Environment ministry to check all major waste discharge sources to rivers

By Toan Dao   May 7, 2016 | 05:06 pm PT
Environment ministry to check all major waste discharge sources to rivers
Mass fish death in Buoi River in Thanh Hoa province. by Le Hoang
Vietnam authorities have requested local governments to monitor major sources discharging waste to the sea and rivers while the cause for the mysterious mass fish deaths along the central coast remains unknown.

According to a statement released May 6, the Ministry of Natural Resources and Environment expects to receive results from their checks within this month. 

The move is to respond to three incidents reported by local media earlier this week, the statement said.

Local residents in Thach Lam commune in the central province of Thanh Hoa discovered the dead fish floating in the Buoi river on May 4, and said the water had turned a muddy blue color and started to smell. A representative from a sugar plant upstream, located in Hoa Binh northern province, has admitted the factory discharged unprocessed wastewater to the river.

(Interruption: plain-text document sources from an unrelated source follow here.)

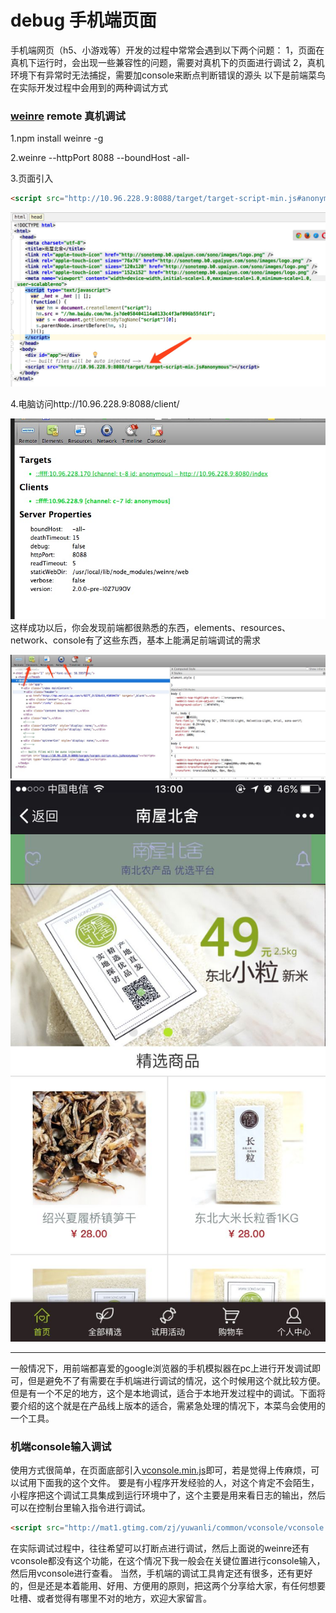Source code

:debug 手机端页面
===================
手机端网页（h5、小游戏等）开发的过程中常常会遇到以下两个问题：
1，页面在真机下运行时，会出现一些兼容性的问题，需要对真机下的页面进行调试
2，真机环境下有异常时无法捕捉，需要加console来断点判断错误的源头
以下是前端菜鸟在实际开发过程中会用到的两种调试方式

### [weinre](http://web.jobbole.com/82967/) remote 真机调试

1.npm install weinre -g

2.weinre --httpPort 8088 --boundHost -all-

3.页面引入    
```html
<script src="http://10.96.228.9:8088/target/target-script-min.js#anonymous"></script>//http://10.96.228.9:8088/本机ip:端口号
```
![页面引入](images/2.png "页面引入")

4.电脑访问http://10.96.228.9:8088/client/

![pc访问](images/1.png "pc访问")
这样成功以后，你会发现前端都很熟悉的东西，elements、resources、network、console有了这些东西，基本上能满足前端调试的需求

![菜单栏](images/3.png "菜单栏")
![手机上的效果](images/4.jpg "手机上的效果")

***
一般情况下，用前端都喜爱的google浏览器的手机模拟器在pc上进行开发调试即可，但是避免不了有需要在手机端进行调试的情况，这个时候用这个就比较方便。但是有一个不足的地方，这个是本地调试，适合于本地开发过程中的调试。下面将要介绍的这个就是在产品线上版本的适合，需紧急处理的情况下，本菜鸟会使用的一个工具。

   
### 机端console输入调试

   使用方式很简单，在页面底部引入[vconsole.min.js](/vconsole.min.js)即可，若是觉得上传麻烦，可以试用下面我的这个文件。
   要是有小程序开发经验的人，对这个肯定不会陌生，小程序把这个调试工具集成到运行环境中了，这个主要是用来看日志的输出，然后可以在控制台里输入指令进行调试。

```html
<script src="http://mat1.gtimg.com/zj/yuwanli/common/vconsole/vconsole.min.js"></script>
```

在实际调试过程中，往往希望可以打断点进行调试，然后上面说的weinre还有vconsole都没有这个功能，在这个情况下我一般会在关键位置进行console输入，然后用vconsole进行查看。
当然，手机端的调试工具肯定还有很多，还有更好的，但是还是本着能用、好用、方便用的原则，把这两个分享给大家，有任何想要吐槽、或者觉得有哪里不对的地方，欢迎大家留言。       


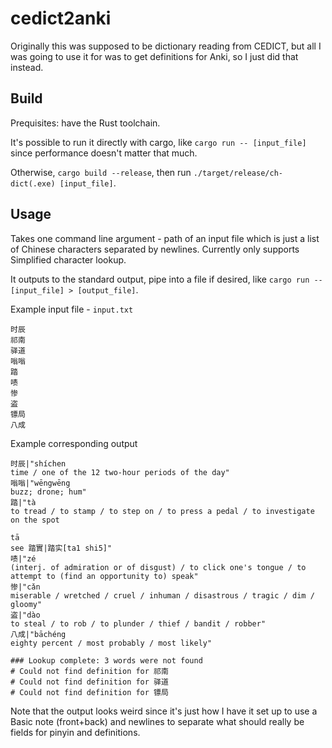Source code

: # cedict2anki

Originally this was supposed to be dictionary reading from CEDICT, but all I was
going to use it for was to get definitions for Anki, so I just did that instead.

## Build
Prequisites: have the Rust toolchain.

It's possible to run it directly with cargo, like `cargo run -- [input_file]` since
performance doesn't matter that much.

Otherwise, `cargo build --release`, then run `./target/release/ch-dict(.exe) [input_file]`.

## Usage
Takes one command line argument - path of an input file which is just a list of
Chinese characters separated by newlines. Currently only supports Simplified character lookup.

It outputs to the standard output, pipe into a file if desired, like
`cargo run -- [input_file] > [output_file]`.

Example input file - `input.txt`
```
时辰
祁南
驿道
嗡嗡
踏
啧
惨
盗
镖局
八成
```

Example corresponding output
```
时辰|"shíchen
time / one of the 12 two-hour periods of the day"
嗡嗡|"wēngwēng
buzz; drone; hum"
踏|"tà
to tread / to stamp / to step on / to press a pedal / to investigate on the spot

tā
see 踏實|踏实[ta1 shi5]"
啧|"zé
(interj. of admiration or of disgust) / to click one's tongue / to attempt to (find an opportunity to) speak"
惨|"cǎn
miserable / wretched / cruel / inhuman / disastrous / tragic / dim / gloomy"
盗|"dào
to steal / to rob / to plunder / thief / bandit / robber"
八成|"bāchéng
eighty percent / most probably / most likely"

### Lookup complete: 3 words were not found
# Could not find definition for 祁南
# Could not find definition for 驿道
# Could not find definition for 镖局
```
Note that the output looks weird since it's just how I have it set up to use
a Basic note (front+back) and newlines to separate what should really be fields
for pinyin and definitions.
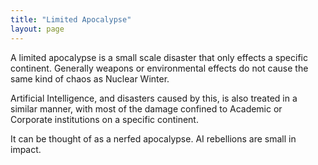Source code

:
```yaml
---
title: "Limited Apocalypse"
layout: page
---
```

A limited apocalypse is a small scale disaster that only effects a specific continent. Generally weapons or environmental effects do not cause the same kind of chaos as Nuclear Winter.

Artificial Intelligence, and disasters caused by this, is also treated in a similar manner, with most of the damage confined to Academic or Corporate institutions on a specific continent.

It can be thought of as a nerfed apocalypse. AI rebellions are small in impact.

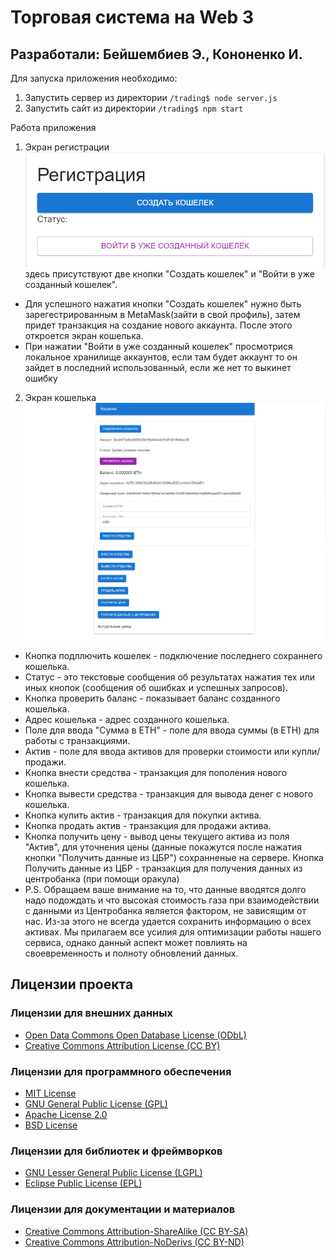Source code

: # Торговая система на Web 3

## Разработали:    Бейшембиев Э., Кононенко И.


Для запуска приложения необходимо:
1. Запустить сервер из директории ```/trading$ node server.js```
2. Запустить сайт из директории ```/trading$ npm start```

Работа приложения 
1. Экран регистрации 
![registration](image.png)
здесь присутствуют две кнопки "Создать кошелек" и "Войти в уже созданный кошелек".

- Для успешного нажатия кнопки "Создать кошелек" нужно быть зарегестрированным в MetaMask(зайти в свой профиль), затем придет транзакция на создание нового аккаунта. После этого откроется экран кошелька.
-  При нажатии "Войти в уже созданный кошелек" просмотрися локальное хранилище аккаунтов, если там будет аккаунт то он зайдет в последний использованный, если же нет то выкинет ошибку
2. Экран кошелька
![wallet1](image-1.png)
![wallet2](image-2.png)
- Кнопка подллючить кошелек - подключение последнего сохраннего кошелька.
- Статус - это текстовые сообщения об результатах нажатия тех или иных кнопок (сообщения об ошибках и успешных запросов).
- Кнопка проверить баланс - показывает баланс созданного кошелька.
- Адрес кошелька - адрес созданного кошелька.
- Поле для ввода "Сумма в ETH" - поле для ввода суммы (в ETH) для работы с транзакциями.
- Актив - поле для ввода активов для проверки стоимости или купли/продажи.
- Кнопка внести средства - транзакция для пополения нового кошелька.
- Кнопка вывести средства - транзакция для вывода денег с нового кошелька.
- Кнопка купить актив - транзакция для покупки актива.
- Кнопка продать актив - транзакция для продажи актива.
- Кнопка получить цену - вывод цены текущего актива из поля "Актив", для уточнения цены (данные покажутся после нажатия кнопки "Получить данные из ЦБР") сохранненые на сервере.
   Кнопка Получить данные из ЦБР - транзакция для получения данных из центробанка (при помощи оракула) 
- P.S. Обращаем ваше внимание на то, что данные вводятся долго надо подождать и что высокая стоимость газа при взаимодействии с данными из Центробанка является фактором, не зависящим от нас. Из-за этого не всегда удается сохранить информацию о всех активах. Мы прилагаем все усилия для оптимизации работы нашего сервиса, однако данный аспект может повлиять на своевременность и полноту обновлений данных.

## Лицензии проекта

### Лицензии для внешних данных
- [Open Data Commons Open Database License (ODbL)](https://opendatacommons.org/licenses/odbl/1-0/)
- [Creative Commons Attribution License (CC BY)](https://creativecommons.org/licenses/by/4.0/)

### Лицензии для программного обеспечения
- [MIT License](https://opensource.org/licenses/MIT)
- [GNU General Public License (GPL)](https://www.gnu.org/licenses/gpl-3.0.en.html)
- [Apache License 2.0](https://www.apache.org/licenses/LICENSE-2.0)
- [BSD License](https://opensource.org/licenses/BSD-3-Clause)

### Лицензии для библиотек и фреймворков
- [GNU Lesser General Public License (LGPL)](https://www.gnu.org/licenses/lgpl-3.0.html)
- [Eclipse Public License (EPL)](https://www.eclipse.org/legal/epl-2.0/)

### Лицензии для документации и материалов
- [Creative Commons Attribution-ShareAlike (CC BY-SA)](https://creativecommons.org/licenses/by-sa/4.0/)
- [Creative Commons Attribution-NoDerivs (CC BY-ND)](https://creativecommons.org/licenses/by-nd/4.0/)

Further south to the central province of Quang Ngai, polluted freshwater source is the prime suspect for cancer, which has caused death to hundreds of residents in the Phuoc Thien village, Binh Hai commune, Binh Son district, since 2000.

Even in Hanoi downtown, water from the Ngoc Khanh lake in Ba Dinh district has begun to smell since early April this year.

Since early April, about 70 tons of fish have washed up dead in the central coastal provinces of Ha Tinh, Quang Binh, Quang Tri and Thua Thien - Hue. On April 27, the Ministry of Natural Resources and Environment said there are two possible reasons for the mass fish deaths.

One is toxic chemicals released by human activities. The other is an abnormal natural phenomenon that causes algae in the water to bloom at an accelerated rate, commonly known as a “red tide”.